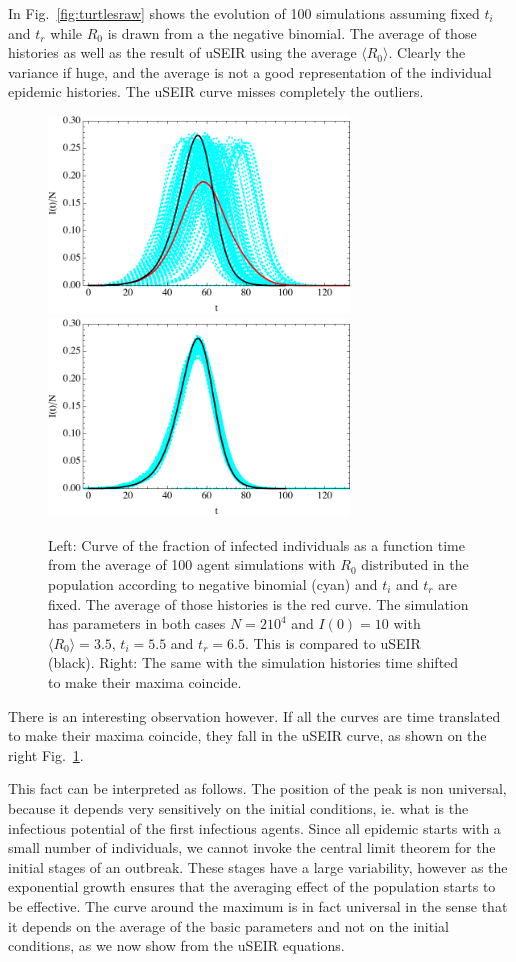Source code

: \documentclass[a4paper,oneside,11pt]{article}
\begin{document}
  In Fig.~\ref{fig:turtlesraw} shows the evolution of 100 simulations assuming fixed $t_i$ and $t_r$ while $R_0$ is drawn from a the negative binomial. The average of those histories as well as the result of 
  uSEIR using the average $\langle R_0\rangle$. Clearly the variance if huge, and the average is not a good representation of the individual epidemic histories. The uSEIR curve misses completely the outliers. 
  
 \begin{figure}[h!]
  \centering
\includegraphics[width=8cm]{turtlesraw.pdf}\includegraphics[width=8cm]{turtlesshift.pdf}
  \caption{ Left: Curve of the fraction of infected individuals as a function time from the average of 100 agent simulations with $R_0$ distributed in the population according to negative binomial (cyan) and $t_i$ and $t_r$ are fixed. The average of those histories is the red curve. The simulation has parameters in both cases $N= 2 10^4$ and $I(0)=10$ with $\langle R_0\rangle=3.5$, $t_i=5.5$ and $t_r=6.5$. This is compared to uSEIR (black). Right: The same with the simulation histories time shifted to make their maxima coincide.}
  \label{fig:turtles}
   \end{figure}
   
  There is an interesting observation however. If all the curves are time translated  to make their maxima coincide, they fall in the uSEIR curve, as shown on the right Fig.~\ref{fig:turtles}.
  
  This fact can be interpreted as follows. The position of the peak is non universal, because it depends very sensitively on the initial conditions, ie. what is the infectious potential of the first infectious agents. Since all epidemic starts with a small number of individuals, we cannot invoke the central limit theorem for the initial stages of an outbreak. These stages have a large variability, however as the exponential growth ensures that the averaging effect of the population starts to be effective. The curve around the maximum is in fact universal in the sense that it depends on the average of the basic parameters and not on the initial conditions, as we now show from the uSEIR equations.
  
\end{document}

§ WHAT YOU HAVE TO DO
Output the full set of records above without changing a word, and drop the images.

§ OUTPUT
Source code

: \documentclass[a4paper,oneside,11pt]{article}
\begin{document}
  In Fig.~\ref{fig:turtlesraw} shows the evolution of 100 simulations assuming fixed $t_i$ and $t_r$ while $R_0$ is drawn from a the negative binomial. The average of those histories as well as the result of 
  uSEIR using the average $\langle R_0\rangle$. Clearly the variance if huge, and the average is not a good representation of the individual epidemic histories. The uSEIR curve misses completely the outliers. 
  
 \begin{figure}[h!]
  \centering
\includegraphics[width=8cm]{turtlesraw.pdf}\includegraphics[width=8cm]{turtlesshift.pdf}
  \caption{ Left: Curve of the fraction of infected individuals as a function time from the average of 100 agent simulations with $R_0$ distributed in the population according to negative binomial (cyan) and $t_i$ and $t_r$ are fixed. The average of those histories is the red curve. The simulation has parameters in both cases $N= 2 10^4$ and $I(0)=10$ with $\langle R_0\rangle=3.5$, $t_i=5.5$ and $t_r=6.5$. This is compared to uSEIR (black). Right: The same with the simulation histories time shifted to make their maxima coincide.}
  \label{fig:turtles}
   \end{figure}
   
  There is an interesting observation however. If all the curves are time translated  to make their maxima coincide, they fall in the uSEIR curve, as shown on the right Fig.~\ref{fig:turtles}.
  
  This fact can be interpreted as follows. The position of the peak is non universal, because it depends very sensitively on the initial conditions, ie. what is the infectious potential of the first infectious agents. Since all epidemic starts with a small number of individuals, we cannot invoke the central limit theorem for the initial stages of an outbreak. These stages have a large variability, however as the exponential growth ensures that the averaging effect of the population starts to be effective. The curve around the maximum is in fact universal in the sense that it depends on the average of the basic parameters and not on the initial conditions, as we now show from the uSEIR equations.
  
\end{document}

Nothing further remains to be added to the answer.